> REQUIREMENT
Copy each line below that contains "with".

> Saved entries
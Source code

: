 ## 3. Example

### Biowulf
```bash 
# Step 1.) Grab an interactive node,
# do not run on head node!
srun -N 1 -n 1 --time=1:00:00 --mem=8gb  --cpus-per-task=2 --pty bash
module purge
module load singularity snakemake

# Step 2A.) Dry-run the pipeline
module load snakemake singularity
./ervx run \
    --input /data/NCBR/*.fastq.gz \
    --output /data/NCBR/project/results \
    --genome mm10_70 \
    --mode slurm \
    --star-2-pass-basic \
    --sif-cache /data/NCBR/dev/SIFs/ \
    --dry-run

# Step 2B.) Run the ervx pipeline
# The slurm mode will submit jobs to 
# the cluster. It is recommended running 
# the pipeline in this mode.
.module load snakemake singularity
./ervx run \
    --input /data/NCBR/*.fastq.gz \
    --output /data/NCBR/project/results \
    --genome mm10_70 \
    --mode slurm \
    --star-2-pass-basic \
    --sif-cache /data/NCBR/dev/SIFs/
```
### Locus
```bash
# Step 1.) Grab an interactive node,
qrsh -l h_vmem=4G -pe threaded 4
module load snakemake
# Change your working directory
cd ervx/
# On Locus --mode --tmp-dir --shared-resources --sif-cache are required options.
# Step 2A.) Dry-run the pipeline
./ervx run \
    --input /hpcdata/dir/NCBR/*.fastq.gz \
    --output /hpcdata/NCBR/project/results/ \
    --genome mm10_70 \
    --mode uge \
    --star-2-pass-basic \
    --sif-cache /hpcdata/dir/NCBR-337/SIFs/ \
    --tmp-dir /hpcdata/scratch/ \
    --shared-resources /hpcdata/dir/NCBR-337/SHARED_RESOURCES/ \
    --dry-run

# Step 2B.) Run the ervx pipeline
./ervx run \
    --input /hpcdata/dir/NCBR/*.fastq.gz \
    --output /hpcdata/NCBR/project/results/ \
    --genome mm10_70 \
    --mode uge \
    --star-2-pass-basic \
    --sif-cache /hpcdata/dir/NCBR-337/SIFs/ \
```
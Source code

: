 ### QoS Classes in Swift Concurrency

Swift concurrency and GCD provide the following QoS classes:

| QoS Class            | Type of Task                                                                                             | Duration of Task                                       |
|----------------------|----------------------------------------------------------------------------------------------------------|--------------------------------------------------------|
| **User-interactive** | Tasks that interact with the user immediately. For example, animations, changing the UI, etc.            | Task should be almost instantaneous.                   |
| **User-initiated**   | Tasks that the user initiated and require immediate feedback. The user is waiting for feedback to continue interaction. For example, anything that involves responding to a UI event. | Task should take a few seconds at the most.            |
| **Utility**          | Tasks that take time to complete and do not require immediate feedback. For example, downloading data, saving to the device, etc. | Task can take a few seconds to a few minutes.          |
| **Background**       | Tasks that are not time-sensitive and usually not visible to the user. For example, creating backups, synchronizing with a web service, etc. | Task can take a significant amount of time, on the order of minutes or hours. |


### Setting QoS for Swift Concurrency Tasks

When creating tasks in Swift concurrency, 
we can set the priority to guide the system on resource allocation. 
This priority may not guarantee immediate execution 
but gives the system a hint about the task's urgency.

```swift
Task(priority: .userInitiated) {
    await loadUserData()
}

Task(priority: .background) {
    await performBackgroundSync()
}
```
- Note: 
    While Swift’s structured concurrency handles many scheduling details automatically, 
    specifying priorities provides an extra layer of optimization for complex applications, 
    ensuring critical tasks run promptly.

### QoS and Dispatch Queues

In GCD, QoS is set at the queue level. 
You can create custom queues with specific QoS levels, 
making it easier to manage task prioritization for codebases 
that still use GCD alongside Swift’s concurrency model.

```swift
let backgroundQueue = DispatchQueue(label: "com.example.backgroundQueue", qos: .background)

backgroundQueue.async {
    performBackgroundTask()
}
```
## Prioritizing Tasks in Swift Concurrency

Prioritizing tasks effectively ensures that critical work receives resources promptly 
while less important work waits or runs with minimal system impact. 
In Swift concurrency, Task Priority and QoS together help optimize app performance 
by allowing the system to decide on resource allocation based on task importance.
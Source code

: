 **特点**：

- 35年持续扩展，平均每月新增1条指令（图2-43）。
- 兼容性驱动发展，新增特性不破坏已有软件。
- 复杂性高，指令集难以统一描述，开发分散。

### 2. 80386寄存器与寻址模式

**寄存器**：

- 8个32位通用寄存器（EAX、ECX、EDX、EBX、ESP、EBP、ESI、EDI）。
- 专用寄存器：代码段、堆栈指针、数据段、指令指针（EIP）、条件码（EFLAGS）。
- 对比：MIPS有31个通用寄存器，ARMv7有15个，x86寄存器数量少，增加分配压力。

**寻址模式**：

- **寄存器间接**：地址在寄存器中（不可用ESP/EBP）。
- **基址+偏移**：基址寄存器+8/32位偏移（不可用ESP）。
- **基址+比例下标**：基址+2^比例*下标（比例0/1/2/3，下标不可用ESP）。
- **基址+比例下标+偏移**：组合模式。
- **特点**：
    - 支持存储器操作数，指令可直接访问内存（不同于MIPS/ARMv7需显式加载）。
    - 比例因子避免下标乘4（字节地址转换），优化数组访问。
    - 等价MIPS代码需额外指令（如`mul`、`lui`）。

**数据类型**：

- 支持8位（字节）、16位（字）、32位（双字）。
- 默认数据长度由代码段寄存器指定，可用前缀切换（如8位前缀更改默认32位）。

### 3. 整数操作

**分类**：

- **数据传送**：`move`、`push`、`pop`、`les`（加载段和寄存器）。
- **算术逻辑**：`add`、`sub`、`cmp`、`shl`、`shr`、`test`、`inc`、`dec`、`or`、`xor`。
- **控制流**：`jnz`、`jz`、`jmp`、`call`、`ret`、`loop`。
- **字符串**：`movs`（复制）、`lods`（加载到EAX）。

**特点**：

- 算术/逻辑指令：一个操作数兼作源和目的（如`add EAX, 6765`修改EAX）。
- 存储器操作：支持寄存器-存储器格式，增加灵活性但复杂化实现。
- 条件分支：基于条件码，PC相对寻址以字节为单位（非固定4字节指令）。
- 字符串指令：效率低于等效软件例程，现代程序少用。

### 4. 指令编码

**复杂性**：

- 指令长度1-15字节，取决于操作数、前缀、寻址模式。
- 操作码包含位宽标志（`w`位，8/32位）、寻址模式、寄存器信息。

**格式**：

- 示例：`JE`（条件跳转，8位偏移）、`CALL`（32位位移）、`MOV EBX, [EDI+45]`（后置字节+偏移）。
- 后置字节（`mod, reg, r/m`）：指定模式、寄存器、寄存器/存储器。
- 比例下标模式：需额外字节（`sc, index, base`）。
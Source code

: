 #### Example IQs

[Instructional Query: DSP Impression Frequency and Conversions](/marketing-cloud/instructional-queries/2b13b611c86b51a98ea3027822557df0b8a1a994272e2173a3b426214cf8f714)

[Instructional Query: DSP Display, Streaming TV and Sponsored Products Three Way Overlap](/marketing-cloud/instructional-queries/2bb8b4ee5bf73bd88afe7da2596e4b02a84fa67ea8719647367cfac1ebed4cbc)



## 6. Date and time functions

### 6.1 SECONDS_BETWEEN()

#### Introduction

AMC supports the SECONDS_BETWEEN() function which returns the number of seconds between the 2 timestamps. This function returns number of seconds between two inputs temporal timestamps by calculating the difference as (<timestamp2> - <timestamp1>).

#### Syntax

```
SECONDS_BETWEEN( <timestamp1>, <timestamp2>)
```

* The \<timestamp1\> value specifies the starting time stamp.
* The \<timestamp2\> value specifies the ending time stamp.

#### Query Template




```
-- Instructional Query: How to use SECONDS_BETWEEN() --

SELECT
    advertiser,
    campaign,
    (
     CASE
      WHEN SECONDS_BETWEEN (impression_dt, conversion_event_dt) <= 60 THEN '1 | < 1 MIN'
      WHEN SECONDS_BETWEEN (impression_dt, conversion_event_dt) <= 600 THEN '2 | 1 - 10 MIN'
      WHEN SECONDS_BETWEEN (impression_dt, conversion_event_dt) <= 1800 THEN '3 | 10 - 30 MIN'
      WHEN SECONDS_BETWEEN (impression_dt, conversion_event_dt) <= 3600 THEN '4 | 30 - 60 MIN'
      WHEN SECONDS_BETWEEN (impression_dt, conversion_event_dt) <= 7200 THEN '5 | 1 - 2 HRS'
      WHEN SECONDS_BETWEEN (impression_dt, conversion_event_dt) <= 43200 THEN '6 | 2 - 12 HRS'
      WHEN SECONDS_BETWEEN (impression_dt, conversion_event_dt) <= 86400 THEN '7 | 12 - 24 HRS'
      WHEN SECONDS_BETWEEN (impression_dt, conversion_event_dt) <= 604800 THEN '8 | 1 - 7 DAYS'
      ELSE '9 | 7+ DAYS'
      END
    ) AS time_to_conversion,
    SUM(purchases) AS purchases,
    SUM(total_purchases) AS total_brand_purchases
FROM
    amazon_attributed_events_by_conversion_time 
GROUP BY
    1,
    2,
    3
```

> SOLUTION FOR THIS TASK
| **User-interactive** | Tasks that interact with the user immediately. For example, animations, changing the UI, etc.            | Task should be almost instantaneous.                   |
| **Background**       | Tasks that are not time-sensitive and usually not visible to the user. For example, creating backups, synchronizing with a web service, etc. | Task can take a significant amount of time, on the order of minutes or hours. |
You can create custom queues with specific QoS levels, 
while less important work waits or runs with minimal system impact. 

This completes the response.